What the exercise asks -
Output the entries below exactly as written, omitting pictures.

Exercise input -
★ ★ ★

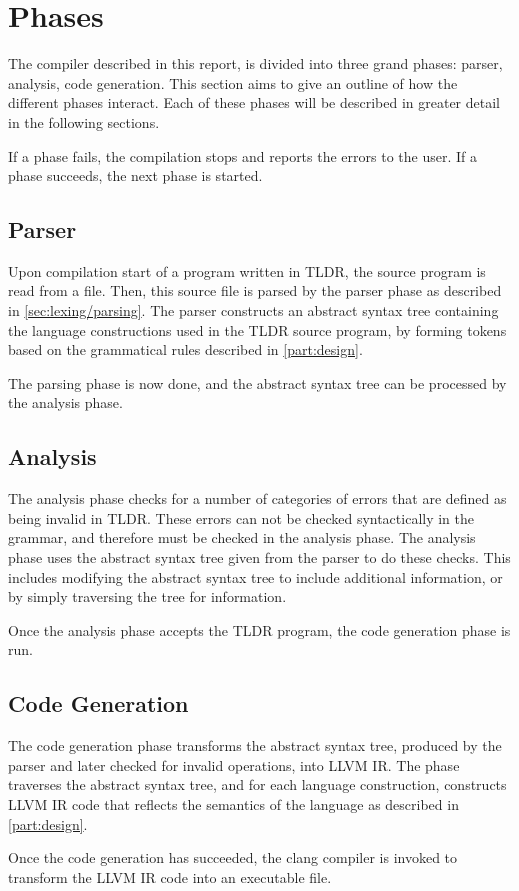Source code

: \section{Phases}

The compiler described in this report, is divided into three grand phases: parser, analysis, code generation. This section aims to give an outline of how the different phases interact. Each of these phases will be described in greater detail in the following sections.

If a phase fails, the compilation stops and reports the errors to the user. If a phase succeeds, the next phase is started.

\subsection{Parser}

Upon compilation start of a program written in TLDR, the source program is read from a file. Then, this source file is parsed by the parser phase as described in \cref{sec:lexing/parsing}. The parser constructs an abstract syntax tree containing the language constructions used in the TLDR source program, by forming tokens based on the grammatical rules described in \cref{part:design}. 

The parsing phase is now done, and the abstract syntax tree can be processed by the analysis phase.

\subsection{Analysis}

The analysis phase checks for a number of categories of errors that are defined as being invalid in TLDR. These errors can not be checked syntactically in the grammar, and therefore must be checked in the analysis phase. The analysis phase uses the abstract syntax tree given from the parser to do these checks. This includes modifying the abstract syntax tree to include additional information, or by simply traversing the tree for information.

Once the analysis phase accepts the TLDR program, the code generation phase is run.

\subsection{Code Generation}

The code generation phase transforms the abstract syntax tree, produced by the parser and later checked for invalid operations, into LLVM IR. The phase traverses the abstract syntax tree, and for each language construction, constructs LLVM IR code that reflects the semantics of the language as described in \cref{part:design}.

Once the code generation has succeeded, the clang compiler is invoked to transform the LLVM IR code into an executable file.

★ ★ ★

Response to this exercise -
Source code

: \section{Phases}

The compiler described in this report, is divided into three grand phases: parser, analysis, code generation. This section aims to give an outline of how the different phases interact. Each of these phases will be described in greater detail in the following sections.

If a phase fails, the compilation stops and reports the errors to the user. If a phase succeeds, the next phase is started.

\subsection{Parser}

Upon compilation start of a program written in TLDR, the source program is read from a file. Then, this source file is parsed by the parser phase as described in \cref{sec:lexing/parsing}. The parser constructs an abstract syntax tree containing the language constructions used in the TLDR source program, by forming tokens based on the grammatical rules described in \cref{part:design}. 

The parsing phase is now done, and the abstract syntax tree can be processed by the analysis phase.

\subsection{Analysis}

The analysis phase checks for a number of categories of errors that are defined as being invalid in TLDR. These errors can not be checked syntactically in the grammar, and therefore must be checked in the analysis phase. The analysis phase uses the abstract syntax tree given from the parser to do these checks. This includes modifying the abstract syntax tree to include additional information, or by simply traversing the tree for information.

Once the analysis phase accepts the TLDR program, the code generation phase is run.

\subsection{Code Generation}

The code generation phase transforms the abstract syntax tree, produced by the parser and later checked for invalid operations, into LLVM IR. The phase traverses the abstract syntax tree, and for each language construction, constructs LLVM IR code that reflects the semantics of the language as described in \cref{part:design}.

Once the code generation has succeeded, the clang compiler is invoked to transform the LLVM IR code into an executable file.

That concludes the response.